» **DATA FOR THIS EXERCISE**
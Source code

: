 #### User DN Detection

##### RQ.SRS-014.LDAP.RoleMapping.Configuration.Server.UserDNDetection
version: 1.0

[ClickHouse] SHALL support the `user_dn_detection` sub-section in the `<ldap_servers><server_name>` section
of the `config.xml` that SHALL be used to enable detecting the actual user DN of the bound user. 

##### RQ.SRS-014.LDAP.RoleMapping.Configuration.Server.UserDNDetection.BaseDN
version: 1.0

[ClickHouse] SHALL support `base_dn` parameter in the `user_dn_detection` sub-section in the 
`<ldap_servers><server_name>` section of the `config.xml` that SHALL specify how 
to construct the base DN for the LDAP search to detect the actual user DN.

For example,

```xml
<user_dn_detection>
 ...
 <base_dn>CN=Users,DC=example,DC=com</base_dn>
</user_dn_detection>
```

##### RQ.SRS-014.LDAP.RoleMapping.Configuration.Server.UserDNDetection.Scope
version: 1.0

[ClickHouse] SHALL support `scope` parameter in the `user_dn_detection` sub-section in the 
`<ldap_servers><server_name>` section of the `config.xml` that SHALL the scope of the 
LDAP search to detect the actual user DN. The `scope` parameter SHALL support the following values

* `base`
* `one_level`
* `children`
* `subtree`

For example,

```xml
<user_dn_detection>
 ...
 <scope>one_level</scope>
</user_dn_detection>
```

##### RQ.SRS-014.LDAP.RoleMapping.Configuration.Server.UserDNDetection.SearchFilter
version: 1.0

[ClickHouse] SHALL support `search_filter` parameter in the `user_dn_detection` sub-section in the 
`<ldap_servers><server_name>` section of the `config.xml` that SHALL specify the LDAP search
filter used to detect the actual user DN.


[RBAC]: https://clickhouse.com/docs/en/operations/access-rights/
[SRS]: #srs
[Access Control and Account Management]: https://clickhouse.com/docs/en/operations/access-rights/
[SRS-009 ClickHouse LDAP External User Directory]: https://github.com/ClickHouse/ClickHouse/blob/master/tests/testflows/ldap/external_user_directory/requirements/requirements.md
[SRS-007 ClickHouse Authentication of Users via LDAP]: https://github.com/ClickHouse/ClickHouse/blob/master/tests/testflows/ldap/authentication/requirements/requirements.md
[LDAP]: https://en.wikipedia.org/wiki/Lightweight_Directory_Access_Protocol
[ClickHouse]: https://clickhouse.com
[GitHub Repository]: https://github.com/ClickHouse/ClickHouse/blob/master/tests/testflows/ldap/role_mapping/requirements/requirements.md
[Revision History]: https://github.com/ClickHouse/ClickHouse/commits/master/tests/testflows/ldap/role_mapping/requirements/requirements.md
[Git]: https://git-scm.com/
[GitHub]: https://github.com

» **WORK TO COMPLETE**
The required answer is the complete data, repeated exactly.

» **SOLUTION TO THIS PROBLEM**
Source code

: #### User DN Detection

##### RQ.SRS-014.LDAP.RoleMapping.Configuration.Server.UserDNDetection
version: 1.0

[ClickHouse] SHALL support the `user_dn_detection` sub-section in the `<ldap_servers><server_name>` section
of the `config.xml` that SHALL be used to enable detecting the actual user DN of the bound user. 

##### RQ.SRS-014.LDAP.RoleMapping.Configuration.Server.UserDNDetection.BaseDN
version: 1.0

[ClickHouse] SHALL support `base_dn` parameter in the `user_dn_detection` sub-section in the 
`<ldap_servers><server_name>` section of the `config.xml` that SHALL specify how 
to construct the base DN for the LDAP search to detect the actual user DN.

For example,

```xml
<user_dn_detection>
 ...
 <base_dn>CN=Users,DC=example,DC=com</base_dn>
</user_dn_detection>
```

##### RQ.SRS-014.LDAP.RoleMapping.Configuration.Server.UserDNDetection.Scope
version: 1.0

[ClickHouse] SHALL support `scope` parameter in the `user_dn_detection` sub-section in the 
`<ldap_servers><server_name>` section of the `config.xml` that SHALL the scope of the 
LDAP search to detect the actual user DN. The `scope` parameter SHALL support the following values

* `base`
* `one_level`
* `children`
* `subtree`

For example,

```xml
<user_dn_detection>
 ...
 <scope>one_level</scope>
</user_dn_detection>
```

##### RQ.SRS-014.LDAP.RoleMapping.Configuration.Server.UserDNDetection.SearchFilter
version: 1.0

[ClickHouse] SHALL support `search_filter` parameter in the `user_dn_detection` sub-section in the 
`<ldap_servers><server_name>` section of the `config.xml` that SHALL specify the LDAP search
filter used to detect the actual user DN.


[RBAC]: https://clickhouse.com/docs/en/operations/access-rights/
[SRS]: #srs
[Access Control and Account Management]: https://clickhouse.com/docs/en/operations/access-rights/
[SRS-009 ClickHouse LDAP External User Directory]: https://github.com/ClickHouse/ClickHouse/blob/master/tests/testflows/ldap/external_user_directory/requirements/requirements.md
[SRS-007 ClickHouse Authentication of Users via LDAP]: https://github.com/ClickHouse/ClickHouse/blob/master/tests/testflows/ldap/authentication/requirements/requirements.md
[LDAP]: https://en.wikipedia.org/wiki/Lightweight_Directory_Access_Protocol
[ClickHouse]: https://clickhouse.com
[GitHub Repository]: https://github.com/ClickHouse/ClickHouse/blob/master/tests/testflows/ldap/role_mapping/requirements/requirements.md
[Revision History]: https://github.com/ClickHouse/ClickHouse/commits/master/tests/testflows/ldap/role_mapping/requirements/requirements.md
[Git]: https://git-scm.com/
[GitHub]: https://github.com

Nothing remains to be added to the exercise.